The typical configuration of a ring network system basing upon the FDDI will be discussed. The FDDI carries out a high-speed packet communication as a trunk network, and a packet relay device, such as Ethernet accommodates a branch network for carrying out a low-speed packet communication. Conventionally, the FDDI is connected to the packet relay device, and terminal stations are connected to the branch network.
Because of a recent development in performance of a terminal station, a high speed data communication is demanded even at a multi-media application, such as image data or voice data. To meet this demand, a concentrator for directly linking terminal stations to the FDDI is required.
The capabilities and design of the FDDI concentrator is described in "Michael Franzen, FDDI concentrators and how they work together with other FDDI network components, Computer Networks and ISDN Systems 23 (1991), p. 51-55). In the Franzen's article, the basic internal configuration of the FDDI concentrator is determined in accordance with the SMT (Station Management) of ISO9314. More specifically, the FDDI concentrator is constructed from internal paths, ports, MACs (Media Access Control), and configuration switches. The internal paths include three internal paths, i.e. a primary path, a secondary path, and a local path, to send a packet.
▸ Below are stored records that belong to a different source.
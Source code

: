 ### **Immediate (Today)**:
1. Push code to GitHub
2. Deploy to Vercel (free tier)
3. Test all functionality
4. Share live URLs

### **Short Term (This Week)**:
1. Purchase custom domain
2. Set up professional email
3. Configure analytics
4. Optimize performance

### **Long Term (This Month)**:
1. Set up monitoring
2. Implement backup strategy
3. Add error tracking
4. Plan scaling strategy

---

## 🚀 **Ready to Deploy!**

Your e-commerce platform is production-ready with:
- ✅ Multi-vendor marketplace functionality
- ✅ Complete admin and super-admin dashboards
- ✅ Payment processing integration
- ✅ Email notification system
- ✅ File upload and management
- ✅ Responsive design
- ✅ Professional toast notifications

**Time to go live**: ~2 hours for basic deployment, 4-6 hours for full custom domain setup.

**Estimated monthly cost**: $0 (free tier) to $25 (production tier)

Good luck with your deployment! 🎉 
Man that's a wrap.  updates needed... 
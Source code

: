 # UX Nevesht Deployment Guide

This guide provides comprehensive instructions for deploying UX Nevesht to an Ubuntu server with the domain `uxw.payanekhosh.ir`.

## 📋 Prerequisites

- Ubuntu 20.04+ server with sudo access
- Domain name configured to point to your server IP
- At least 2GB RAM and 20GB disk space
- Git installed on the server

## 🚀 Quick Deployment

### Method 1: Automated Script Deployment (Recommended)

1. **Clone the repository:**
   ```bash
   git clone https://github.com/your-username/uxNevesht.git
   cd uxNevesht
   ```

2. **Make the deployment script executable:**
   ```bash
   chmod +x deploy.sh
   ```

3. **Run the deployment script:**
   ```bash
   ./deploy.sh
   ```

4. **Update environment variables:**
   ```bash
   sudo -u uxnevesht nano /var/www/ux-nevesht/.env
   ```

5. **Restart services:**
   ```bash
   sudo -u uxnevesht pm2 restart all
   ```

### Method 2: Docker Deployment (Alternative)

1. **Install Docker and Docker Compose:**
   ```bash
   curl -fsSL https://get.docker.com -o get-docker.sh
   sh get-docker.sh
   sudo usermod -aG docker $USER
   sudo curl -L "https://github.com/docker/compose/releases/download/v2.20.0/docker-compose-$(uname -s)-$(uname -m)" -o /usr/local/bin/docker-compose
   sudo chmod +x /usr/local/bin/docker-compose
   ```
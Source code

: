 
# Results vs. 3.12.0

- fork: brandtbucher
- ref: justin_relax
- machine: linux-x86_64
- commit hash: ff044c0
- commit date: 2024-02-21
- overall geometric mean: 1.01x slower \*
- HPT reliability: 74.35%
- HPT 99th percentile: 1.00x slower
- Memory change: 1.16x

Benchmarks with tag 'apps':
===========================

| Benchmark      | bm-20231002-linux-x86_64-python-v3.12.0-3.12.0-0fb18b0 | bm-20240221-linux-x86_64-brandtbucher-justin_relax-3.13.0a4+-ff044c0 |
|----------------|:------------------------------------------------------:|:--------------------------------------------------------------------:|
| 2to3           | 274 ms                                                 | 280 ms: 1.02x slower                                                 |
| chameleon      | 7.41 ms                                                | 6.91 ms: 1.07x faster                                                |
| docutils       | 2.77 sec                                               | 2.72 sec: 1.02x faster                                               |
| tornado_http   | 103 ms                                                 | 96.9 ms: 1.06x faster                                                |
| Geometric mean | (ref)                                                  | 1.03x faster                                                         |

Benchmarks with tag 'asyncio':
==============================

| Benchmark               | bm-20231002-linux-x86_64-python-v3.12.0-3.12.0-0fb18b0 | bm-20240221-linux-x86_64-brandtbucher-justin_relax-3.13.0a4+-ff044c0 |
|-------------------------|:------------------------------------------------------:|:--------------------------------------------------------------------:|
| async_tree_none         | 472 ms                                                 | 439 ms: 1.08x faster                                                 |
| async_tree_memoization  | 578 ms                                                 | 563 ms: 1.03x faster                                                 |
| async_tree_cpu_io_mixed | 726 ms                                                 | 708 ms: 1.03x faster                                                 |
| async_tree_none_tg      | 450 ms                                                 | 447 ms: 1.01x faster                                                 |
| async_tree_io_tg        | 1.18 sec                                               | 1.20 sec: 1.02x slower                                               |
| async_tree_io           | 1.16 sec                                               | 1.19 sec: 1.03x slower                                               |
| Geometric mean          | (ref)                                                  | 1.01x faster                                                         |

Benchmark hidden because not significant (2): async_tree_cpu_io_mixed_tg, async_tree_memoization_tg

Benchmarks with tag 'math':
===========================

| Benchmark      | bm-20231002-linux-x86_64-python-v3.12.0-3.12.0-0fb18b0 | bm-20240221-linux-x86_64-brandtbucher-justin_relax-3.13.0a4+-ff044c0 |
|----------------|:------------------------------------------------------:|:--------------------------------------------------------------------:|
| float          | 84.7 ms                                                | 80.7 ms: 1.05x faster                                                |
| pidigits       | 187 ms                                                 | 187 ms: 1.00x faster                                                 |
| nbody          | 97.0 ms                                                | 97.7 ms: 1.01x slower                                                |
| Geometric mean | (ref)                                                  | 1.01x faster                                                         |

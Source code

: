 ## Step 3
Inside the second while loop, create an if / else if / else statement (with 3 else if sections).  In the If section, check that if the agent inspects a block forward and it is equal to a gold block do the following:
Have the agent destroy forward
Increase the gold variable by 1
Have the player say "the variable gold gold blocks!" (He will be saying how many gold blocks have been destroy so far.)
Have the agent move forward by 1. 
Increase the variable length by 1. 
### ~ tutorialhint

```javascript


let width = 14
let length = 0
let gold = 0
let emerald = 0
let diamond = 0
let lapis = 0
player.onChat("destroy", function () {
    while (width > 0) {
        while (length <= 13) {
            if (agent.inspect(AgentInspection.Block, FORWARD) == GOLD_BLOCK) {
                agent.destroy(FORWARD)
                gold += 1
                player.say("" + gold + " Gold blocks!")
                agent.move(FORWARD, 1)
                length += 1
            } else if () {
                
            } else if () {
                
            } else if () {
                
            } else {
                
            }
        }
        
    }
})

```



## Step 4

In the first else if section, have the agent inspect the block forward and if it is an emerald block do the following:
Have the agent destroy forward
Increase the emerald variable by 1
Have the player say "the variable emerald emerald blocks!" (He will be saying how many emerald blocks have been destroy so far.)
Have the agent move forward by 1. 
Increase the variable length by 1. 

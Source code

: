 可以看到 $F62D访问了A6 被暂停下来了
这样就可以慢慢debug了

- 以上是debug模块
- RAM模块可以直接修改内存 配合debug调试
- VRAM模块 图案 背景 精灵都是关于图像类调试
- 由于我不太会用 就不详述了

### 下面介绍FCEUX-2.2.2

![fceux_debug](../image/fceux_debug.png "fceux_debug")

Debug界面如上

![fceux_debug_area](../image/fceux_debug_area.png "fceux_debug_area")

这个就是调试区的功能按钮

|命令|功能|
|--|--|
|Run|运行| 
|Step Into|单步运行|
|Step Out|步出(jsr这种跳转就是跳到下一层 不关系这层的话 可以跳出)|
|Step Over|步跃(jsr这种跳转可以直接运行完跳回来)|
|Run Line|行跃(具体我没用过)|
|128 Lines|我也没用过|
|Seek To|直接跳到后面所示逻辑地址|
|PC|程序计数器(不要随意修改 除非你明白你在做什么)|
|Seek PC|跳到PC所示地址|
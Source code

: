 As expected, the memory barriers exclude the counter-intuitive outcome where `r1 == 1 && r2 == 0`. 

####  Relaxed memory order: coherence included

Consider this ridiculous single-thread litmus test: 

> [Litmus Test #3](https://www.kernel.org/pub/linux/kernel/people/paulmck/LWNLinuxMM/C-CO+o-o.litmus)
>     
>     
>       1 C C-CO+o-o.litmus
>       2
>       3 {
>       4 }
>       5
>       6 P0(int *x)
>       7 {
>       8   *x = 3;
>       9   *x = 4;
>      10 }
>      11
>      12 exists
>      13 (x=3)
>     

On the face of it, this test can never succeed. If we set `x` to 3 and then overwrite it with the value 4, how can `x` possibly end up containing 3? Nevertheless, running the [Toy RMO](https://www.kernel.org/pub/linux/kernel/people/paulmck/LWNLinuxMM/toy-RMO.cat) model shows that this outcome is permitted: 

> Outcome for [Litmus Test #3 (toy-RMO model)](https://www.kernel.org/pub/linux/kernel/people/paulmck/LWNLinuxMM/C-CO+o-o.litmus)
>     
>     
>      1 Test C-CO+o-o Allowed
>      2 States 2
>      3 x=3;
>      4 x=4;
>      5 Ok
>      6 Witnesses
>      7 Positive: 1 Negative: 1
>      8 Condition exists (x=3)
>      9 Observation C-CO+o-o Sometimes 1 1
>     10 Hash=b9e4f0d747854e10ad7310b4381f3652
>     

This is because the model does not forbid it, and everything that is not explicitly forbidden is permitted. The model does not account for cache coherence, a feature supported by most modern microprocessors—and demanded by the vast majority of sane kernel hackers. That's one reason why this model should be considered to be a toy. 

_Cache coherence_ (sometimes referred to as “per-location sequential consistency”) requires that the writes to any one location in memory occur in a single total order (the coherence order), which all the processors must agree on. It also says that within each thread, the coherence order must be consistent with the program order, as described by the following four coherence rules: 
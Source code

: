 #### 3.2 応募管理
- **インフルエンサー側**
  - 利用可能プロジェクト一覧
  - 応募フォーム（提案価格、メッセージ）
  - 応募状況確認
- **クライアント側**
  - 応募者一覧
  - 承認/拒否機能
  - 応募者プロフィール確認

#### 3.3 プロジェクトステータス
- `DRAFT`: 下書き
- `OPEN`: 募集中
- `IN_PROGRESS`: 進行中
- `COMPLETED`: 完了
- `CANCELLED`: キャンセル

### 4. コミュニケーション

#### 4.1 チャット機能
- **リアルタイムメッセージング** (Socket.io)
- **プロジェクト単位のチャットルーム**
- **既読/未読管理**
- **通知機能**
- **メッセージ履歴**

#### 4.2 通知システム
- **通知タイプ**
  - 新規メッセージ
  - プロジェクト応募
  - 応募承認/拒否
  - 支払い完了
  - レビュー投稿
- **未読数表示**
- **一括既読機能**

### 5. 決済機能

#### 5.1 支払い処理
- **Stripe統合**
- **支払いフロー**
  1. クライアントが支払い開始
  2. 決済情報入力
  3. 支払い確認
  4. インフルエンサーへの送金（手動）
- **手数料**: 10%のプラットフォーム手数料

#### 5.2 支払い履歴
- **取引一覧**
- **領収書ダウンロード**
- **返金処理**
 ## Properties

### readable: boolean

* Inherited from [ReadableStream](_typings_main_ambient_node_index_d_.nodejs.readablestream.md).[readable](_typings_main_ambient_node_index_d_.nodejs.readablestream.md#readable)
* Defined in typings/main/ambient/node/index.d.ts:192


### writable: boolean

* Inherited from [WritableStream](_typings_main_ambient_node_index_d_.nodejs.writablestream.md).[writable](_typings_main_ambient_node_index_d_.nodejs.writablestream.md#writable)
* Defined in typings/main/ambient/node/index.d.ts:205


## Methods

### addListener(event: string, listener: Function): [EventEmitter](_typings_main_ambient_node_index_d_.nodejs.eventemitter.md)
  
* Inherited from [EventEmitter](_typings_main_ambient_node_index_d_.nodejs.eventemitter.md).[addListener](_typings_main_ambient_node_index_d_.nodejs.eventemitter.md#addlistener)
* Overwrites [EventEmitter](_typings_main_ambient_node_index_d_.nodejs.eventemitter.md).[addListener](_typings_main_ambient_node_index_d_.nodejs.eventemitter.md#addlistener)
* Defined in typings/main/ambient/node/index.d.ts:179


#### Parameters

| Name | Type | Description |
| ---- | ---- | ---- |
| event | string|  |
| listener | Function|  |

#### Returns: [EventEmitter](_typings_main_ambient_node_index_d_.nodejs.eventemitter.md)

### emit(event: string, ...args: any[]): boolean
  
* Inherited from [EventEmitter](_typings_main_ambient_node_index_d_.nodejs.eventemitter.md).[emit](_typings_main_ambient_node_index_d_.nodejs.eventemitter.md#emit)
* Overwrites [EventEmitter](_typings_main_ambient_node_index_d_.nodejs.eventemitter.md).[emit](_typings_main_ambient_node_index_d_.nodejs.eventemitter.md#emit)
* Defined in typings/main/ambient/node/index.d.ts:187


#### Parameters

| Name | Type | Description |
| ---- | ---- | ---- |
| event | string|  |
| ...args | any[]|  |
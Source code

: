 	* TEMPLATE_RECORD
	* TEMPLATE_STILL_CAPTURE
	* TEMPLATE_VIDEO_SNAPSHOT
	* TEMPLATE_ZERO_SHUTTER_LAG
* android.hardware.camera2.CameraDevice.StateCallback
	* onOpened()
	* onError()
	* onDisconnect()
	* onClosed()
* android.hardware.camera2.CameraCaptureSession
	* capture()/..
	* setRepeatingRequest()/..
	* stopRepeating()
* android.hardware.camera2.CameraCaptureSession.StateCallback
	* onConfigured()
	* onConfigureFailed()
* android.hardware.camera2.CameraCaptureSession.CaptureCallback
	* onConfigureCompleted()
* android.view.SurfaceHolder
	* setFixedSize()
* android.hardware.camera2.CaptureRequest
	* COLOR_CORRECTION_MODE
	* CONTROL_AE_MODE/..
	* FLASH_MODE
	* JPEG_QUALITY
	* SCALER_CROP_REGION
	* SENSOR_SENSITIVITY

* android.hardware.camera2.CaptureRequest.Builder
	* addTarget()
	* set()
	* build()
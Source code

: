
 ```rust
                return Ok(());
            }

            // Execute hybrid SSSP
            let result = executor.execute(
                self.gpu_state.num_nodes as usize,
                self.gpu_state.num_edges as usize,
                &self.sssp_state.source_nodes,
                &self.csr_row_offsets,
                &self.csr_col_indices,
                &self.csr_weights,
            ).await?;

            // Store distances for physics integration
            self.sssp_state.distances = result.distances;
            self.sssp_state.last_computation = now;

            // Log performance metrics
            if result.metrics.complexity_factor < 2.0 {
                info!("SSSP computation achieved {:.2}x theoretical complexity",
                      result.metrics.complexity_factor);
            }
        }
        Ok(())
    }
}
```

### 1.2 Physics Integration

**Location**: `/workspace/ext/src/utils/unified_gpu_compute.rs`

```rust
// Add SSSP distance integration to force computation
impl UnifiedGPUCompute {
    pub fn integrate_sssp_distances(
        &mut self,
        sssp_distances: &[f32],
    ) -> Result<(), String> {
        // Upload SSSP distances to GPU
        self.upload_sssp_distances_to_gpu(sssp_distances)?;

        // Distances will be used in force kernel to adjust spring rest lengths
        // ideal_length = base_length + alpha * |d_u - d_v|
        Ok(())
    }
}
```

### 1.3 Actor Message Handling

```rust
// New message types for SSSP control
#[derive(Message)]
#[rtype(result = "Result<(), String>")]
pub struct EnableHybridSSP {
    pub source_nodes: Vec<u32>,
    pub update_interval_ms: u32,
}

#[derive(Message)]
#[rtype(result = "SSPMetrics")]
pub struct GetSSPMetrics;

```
The ports include a peer port which is associated with dual rings of a ring trunk network, and a master port which is associated with a single ring of a ring branch network, and a packet is sent on/received from the ring network. Each MAC performs a transmission/reception of packet data, and a ring management. One configuration switch is provided for each port and MAC. The configuration switch decides a connection pattern between ports, MACs, and internal paths to establish a communication channel. Although it is described in the Franzen's article that an MAC is directly inserted into an internal path, this has been changed in that a configuration switch is prepared for each MAC since the introduction of FDDI SMT Rev 7.2. To build a ring network system, the user of the FDDI concentrator presets a connection pattern at each configuration switch indicating which internal path to be connected with the port and the MAC. Thus, the user can set a connection between ring networks and internal paths in the FDDI concentrator, and placement of MACs at will. Therefore, the design of a ring network system can be set freely.
However, the conventional ring network concentrator has a drawback. As stated in the above, a connection pattern at each configuration switch is set beforehand. However, this does not always meet a dynamic change in the ring network which occurs in a moment.